State the number of lines in the listing that contain "additional". No further words are expected.
----------
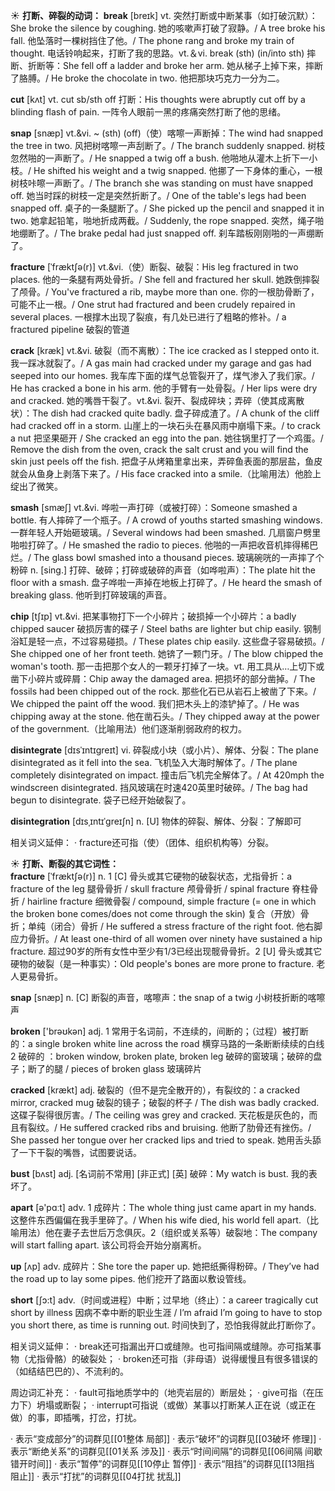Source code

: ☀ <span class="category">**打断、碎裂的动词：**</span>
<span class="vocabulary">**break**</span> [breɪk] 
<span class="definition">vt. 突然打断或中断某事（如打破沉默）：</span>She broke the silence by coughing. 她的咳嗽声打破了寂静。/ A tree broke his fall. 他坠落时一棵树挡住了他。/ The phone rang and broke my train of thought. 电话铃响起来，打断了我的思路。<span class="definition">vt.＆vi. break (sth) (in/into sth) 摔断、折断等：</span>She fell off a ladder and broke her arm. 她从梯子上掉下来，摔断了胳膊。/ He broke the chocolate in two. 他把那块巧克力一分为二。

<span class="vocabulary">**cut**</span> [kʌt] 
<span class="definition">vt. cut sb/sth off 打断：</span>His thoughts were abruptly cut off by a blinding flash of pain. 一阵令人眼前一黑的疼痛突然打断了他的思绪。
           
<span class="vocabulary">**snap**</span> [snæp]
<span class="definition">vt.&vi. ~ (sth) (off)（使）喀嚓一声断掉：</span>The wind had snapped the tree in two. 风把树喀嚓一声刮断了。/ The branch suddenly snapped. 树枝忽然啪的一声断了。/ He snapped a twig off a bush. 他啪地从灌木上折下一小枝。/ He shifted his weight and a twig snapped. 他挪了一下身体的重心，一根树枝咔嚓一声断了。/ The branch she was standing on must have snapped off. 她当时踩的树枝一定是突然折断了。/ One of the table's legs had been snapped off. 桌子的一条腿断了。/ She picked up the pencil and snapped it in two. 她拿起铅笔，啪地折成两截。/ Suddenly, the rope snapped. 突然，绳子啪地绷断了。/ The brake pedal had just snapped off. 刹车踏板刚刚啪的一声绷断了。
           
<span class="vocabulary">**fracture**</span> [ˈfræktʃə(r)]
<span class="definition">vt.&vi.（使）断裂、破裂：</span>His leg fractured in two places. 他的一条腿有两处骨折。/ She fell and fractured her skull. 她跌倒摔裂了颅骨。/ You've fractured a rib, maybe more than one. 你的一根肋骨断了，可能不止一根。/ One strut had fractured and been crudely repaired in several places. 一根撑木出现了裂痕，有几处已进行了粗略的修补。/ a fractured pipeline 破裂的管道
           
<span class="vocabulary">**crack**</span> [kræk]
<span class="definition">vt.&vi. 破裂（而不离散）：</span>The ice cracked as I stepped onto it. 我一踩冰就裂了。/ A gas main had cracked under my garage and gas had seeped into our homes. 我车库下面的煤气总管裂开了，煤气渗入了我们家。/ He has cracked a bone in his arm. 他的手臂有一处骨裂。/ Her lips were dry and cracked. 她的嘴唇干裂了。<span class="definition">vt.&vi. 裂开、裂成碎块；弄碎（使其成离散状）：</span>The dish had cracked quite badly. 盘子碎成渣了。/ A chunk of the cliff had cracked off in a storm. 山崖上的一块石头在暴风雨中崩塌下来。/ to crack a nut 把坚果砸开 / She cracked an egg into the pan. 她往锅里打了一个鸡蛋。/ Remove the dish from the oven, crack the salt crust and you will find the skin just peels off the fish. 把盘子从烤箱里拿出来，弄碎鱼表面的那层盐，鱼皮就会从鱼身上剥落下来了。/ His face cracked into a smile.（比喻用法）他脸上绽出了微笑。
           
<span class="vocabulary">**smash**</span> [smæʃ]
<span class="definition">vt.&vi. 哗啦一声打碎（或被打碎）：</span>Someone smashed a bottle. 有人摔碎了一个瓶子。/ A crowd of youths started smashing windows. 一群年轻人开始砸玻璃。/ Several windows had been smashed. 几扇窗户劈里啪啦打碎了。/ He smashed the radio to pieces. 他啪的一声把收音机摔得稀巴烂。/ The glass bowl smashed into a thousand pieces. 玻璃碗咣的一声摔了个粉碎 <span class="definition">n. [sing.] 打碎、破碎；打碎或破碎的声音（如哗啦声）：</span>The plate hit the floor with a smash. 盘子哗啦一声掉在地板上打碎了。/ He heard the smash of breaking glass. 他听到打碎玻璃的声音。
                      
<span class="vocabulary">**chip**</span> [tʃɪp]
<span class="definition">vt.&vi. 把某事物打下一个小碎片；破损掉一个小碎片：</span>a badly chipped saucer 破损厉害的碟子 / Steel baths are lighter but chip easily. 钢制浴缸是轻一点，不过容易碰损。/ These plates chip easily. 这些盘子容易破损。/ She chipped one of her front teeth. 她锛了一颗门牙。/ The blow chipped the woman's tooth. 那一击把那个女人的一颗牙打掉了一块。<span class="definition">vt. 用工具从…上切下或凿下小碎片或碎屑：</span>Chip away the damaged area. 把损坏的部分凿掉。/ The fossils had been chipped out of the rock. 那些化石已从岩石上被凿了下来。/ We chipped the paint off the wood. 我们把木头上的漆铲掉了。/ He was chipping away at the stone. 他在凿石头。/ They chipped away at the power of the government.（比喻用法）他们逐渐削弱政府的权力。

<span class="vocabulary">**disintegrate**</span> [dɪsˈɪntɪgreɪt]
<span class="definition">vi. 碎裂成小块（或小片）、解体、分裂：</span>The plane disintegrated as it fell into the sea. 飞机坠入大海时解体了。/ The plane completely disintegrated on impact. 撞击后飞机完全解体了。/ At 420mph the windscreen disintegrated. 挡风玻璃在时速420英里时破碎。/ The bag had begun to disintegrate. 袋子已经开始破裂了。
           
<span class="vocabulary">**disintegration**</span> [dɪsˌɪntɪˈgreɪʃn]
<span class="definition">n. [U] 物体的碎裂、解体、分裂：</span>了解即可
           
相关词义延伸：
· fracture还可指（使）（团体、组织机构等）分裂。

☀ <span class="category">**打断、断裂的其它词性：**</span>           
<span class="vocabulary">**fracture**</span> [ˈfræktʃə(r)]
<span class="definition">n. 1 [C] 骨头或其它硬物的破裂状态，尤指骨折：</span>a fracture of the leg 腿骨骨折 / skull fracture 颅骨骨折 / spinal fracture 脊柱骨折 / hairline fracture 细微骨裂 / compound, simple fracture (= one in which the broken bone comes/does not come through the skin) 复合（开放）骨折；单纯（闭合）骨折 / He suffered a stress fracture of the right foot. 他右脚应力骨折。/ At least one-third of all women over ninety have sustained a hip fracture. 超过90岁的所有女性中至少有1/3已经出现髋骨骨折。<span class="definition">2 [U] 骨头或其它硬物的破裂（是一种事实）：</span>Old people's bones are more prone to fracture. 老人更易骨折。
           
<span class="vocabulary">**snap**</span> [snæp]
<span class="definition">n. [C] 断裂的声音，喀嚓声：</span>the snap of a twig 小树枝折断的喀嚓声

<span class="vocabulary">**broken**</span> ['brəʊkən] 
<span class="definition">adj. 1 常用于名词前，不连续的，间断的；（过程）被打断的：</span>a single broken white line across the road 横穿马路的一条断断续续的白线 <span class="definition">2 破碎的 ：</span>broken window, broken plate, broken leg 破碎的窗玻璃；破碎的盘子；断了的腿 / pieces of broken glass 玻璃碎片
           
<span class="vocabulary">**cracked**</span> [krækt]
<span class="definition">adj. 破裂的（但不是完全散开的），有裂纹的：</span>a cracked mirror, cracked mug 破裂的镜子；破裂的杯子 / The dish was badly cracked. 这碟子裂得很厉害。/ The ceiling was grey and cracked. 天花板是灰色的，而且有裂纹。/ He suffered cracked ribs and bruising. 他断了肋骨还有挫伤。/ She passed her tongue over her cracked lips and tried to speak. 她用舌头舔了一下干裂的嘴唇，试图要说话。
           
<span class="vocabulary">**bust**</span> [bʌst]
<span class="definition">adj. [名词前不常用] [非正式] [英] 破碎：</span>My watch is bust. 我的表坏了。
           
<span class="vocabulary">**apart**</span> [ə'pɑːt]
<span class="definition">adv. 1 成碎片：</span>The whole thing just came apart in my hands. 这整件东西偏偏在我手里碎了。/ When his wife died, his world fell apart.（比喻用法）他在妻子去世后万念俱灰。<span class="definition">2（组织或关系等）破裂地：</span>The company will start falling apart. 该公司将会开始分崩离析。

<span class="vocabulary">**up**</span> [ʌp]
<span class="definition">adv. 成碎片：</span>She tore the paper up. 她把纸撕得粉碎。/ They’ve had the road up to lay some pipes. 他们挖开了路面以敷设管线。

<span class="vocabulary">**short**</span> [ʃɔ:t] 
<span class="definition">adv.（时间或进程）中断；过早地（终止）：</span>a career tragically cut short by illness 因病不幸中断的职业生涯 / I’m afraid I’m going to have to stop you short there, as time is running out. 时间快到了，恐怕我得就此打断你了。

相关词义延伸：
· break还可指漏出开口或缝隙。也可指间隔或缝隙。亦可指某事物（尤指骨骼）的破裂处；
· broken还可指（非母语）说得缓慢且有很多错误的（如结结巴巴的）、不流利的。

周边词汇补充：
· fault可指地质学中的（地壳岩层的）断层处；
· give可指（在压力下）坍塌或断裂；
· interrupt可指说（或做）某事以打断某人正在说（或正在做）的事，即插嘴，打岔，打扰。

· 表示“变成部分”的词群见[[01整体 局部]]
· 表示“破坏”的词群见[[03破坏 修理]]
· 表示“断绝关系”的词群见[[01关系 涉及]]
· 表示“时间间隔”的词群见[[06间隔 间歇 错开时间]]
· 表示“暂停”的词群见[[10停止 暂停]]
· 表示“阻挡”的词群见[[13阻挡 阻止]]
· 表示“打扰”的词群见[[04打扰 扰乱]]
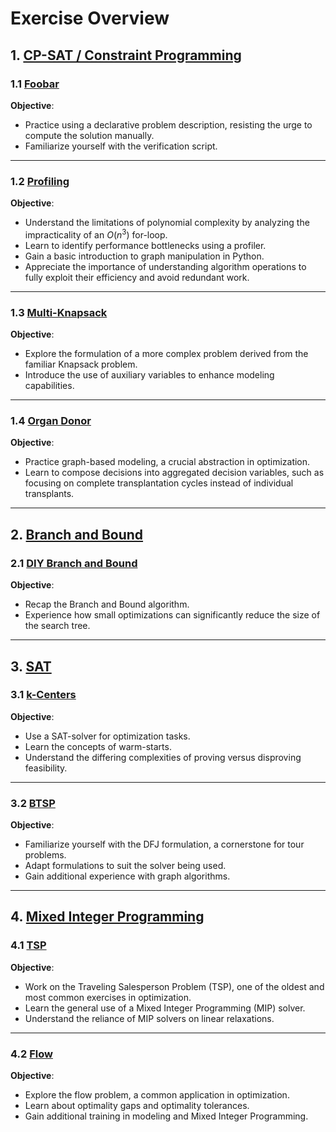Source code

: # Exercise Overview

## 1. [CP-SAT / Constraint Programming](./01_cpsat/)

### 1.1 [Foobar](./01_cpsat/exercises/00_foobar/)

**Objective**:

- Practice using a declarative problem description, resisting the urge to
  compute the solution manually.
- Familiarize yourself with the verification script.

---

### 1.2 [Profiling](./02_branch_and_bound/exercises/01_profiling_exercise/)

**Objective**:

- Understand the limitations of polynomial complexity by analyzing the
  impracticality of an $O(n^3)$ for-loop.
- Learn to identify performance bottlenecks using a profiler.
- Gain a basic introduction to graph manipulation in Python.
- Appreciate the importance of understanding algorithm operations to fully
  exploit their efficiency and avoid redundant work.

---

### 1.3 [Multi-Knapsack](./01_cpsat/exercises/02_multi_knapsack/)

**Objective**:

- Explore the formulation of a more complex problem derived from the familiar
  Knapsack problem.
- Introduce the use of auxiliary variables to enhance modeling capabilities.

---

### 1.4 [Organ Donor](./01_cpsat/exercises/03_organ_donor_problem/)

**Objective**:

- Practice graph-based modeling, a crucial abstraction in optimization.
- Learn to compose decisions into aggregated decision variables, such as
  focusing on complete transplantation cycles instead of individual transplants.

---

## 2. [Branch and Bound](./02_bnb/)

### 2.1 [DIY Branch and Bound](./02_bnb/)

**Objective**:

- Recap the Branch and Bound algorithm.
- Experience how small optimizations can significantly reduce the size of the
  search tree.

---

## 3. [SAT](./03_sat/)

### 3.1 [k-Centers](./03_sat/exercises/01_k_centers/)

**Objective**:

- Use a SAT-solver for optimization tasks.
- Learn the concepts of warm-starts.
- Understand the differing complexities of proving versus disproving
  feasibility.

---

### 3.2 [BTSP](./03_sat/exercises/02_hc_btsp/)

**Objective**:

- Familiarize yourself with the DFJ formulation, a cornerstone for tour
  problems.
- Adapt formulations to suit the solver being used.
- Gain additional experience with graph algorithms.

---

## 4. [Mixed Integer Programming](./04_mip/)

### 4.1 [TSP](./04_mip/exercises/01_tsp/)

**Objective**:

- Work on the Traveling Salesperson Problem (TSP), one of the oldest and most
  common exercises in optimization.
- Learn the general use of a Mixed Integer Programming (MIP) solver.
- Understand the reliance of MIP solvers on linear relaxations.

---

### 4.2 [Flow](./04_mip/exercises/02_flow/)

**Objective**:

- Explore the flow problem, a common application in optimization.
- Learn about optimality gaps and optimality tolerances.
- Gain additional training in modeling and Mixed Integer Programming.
----------
WRITTEN RESPONSE: 2